Task prompt |
For the material below, state how many lines have the word "autoplay" in them, with no other words.

------------------------------------------------

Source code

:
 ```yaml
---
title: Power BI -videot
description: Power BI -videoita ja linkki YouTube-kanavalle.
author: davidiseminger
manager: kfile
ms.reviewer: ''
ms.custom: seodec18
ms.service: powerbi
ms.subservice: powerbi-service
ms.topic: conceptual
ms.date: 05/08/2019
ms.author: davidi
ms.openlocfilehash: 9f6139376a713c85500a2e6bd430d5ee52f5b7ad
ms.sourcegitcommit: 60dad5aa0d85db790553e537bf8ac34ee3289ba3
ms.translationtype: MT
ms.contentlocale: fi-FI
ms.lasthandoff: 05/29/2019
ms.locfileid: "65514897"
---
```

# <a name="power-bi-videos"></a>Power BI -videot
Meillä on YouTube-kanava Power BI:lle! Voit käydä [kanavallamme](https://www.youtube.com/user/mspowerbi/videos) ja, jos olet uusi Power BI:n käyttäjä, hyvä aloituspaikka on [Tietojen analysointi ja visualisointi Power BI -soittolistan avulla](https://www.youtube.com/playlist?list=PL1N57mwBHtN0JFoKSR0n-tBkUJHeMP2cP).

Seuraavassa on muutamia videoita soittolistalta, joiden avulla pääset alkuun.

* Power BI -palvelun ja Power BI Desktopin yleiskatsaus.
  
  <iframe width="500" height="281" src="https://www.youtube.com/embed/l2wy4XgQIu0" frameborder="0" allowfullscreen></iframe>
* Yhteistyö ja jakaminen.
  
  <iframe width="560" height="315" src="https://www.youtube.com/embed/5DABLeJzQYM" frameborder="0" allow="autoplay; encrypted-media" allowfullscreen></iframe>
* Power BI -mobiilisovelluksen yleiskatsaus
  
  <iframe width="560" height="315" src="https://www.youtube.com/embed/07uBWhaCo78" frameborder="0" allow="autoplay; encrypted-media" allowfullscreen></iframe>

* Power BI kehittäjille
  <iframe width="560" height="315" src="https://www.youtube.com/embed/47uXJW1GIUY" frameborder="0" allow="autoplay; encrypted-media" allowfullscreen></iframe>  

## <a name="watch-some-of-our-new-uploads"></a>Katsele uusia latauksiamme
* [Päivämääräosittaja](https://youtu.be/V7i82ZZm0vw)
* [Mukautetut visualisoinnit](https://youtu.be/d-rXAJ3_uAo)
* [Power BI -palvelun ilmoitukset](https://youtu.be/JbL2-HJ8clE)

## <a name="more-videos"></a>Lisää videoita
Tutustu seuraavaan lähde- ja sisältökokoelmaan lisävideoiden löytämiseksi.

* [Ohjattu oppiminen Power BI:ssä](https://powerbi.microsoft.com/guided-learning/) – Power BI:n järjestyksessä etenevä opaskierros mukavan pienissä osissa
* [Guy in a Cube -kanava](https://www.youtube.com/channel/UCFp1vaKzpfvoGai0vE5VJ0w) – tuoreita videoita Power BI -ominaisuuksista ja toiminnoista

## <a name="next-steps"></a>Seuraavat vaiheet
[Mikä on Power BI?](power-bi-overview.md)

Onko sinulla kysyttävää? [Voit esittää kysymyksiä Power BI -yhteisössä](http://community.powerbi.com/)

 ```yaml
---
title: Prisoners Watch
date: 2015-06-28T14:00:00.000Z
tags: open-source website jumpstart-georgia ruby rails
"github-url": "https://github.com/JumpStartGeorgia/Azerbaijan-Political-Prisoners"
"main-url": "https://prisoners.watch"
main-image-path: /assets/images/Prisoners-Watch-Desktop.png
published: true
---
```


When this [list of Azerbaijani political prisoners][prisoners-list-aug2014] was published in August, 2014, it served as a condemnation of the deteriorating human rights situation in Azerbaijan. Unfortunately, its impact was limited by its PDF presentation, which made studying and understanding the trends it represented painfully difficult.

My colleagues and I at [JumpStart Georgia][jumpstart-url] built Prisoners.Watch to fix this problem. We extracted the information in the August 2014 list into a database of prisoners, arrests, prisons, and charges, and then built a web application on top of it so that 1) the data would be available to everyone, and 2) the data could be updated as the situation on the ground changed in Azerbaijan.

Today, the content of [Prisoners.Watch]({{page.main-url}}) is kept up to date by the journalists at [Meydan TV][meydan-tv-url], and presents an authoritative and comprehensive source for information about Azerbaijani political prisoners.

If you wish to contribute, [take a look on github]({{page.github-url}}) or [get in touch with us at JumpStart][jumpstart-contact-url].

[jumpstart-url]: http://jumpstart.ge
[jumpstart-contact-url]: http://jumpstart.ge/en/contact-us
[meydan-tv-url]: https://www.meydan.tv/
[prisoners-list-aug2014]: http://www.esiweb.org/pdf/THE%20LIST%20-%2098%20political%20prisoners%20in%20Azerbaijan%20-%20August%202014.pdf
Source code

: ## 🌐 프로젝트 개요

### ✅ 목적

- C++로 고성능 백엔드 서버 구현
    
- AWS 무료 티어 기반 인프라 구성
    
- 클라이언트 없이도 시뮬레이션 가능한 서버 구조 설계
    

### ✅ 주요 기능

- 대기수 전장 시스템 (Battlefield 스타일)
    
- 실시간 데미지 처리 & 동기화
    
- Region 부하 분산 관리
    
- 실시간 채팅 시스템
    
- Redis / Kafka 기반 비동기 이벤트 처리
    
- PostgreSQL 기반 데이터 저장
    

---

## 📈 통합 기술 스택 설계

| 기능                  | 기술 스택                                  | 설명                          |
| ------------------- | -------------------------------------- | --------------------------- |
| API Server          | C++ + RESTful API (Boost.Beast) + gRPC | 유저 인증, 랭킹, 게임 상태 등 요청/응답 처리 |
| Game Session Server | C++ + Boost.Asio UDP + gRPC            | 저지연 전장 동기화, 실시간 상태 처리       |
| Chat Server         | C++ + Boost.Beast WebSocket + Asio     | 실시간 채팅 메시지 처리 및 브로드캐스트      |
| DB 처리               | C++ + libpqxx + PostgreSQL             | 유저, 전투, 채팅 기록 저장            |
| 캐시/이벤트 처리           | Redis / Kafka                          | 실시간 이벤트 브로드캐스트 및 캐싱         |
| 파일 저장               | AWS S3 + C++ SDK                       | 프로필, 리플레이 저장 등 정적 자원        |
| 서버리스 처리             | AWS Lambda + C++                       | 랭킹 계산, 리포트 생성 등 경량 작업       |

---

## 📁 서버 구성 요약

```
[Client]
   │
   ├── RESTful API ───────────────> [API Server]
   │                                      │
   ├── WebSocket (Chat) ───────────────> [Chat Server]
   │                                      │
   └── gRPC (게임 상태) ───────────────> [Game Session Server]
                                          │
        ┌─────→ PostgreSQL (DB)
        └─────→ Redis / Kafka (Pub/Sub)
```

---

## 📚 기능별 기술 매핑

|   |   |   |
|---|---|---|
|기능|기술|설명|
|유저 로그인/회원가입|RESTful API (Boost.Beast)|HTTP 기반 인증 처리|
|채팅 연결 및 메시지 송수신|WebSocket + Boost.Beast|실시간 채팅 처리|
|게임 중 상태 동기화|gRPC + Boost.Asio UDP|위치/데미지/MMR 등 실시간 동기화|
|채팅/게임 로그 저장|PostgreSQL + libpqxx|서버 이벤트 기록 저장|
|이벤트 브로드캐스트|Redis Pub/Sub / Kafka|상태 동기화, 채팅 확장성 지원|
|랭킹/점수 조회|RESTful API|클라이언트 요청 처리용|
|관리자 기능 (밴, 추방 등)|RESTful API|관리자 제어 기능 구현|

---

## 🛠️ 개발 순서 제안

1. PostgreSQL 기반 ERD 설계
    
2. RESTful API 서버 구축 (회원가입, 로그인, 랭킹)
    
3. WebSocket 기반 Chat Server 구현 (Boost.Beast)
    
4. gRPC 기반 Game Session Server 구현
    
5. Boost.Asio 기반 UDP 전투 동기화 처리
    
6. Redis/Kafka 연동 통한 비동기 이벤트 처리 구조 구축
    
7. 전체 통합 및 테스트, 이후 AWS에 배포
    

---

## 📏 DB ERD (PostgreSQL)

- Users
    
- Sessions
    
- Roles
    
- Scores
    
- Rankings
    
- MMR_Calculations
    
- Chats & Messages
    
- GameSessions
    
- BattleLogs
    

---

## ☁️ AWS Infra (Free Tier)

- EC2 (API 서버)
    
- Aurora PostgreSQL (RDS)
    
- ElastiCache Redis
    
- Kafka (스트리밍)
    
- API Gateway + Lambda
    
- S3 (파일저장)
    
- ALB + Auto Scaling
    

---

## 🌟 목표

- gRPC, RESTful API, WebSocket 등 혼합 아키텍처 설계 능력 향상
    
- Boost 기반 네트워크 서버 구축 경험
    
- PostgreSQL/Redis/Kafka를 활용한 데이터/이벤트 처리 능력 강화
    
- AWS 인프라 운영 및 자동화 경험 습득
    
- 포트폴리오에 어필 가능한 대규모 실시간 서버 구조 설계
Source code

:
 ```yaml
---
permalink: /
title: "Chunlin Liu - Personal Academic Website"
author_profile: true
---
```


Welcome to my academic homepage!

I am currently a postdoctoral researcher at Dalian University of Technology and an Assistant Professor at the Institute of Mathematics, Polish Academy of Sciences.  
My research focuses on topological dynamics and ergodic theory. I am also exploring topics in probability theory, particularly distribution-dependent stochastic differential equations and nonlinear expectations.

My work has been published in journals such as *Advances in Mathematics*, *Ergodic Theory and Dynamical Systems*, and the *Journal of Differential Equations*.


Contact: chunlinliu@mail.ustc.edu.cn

------------------------------------------------

Written solution |
3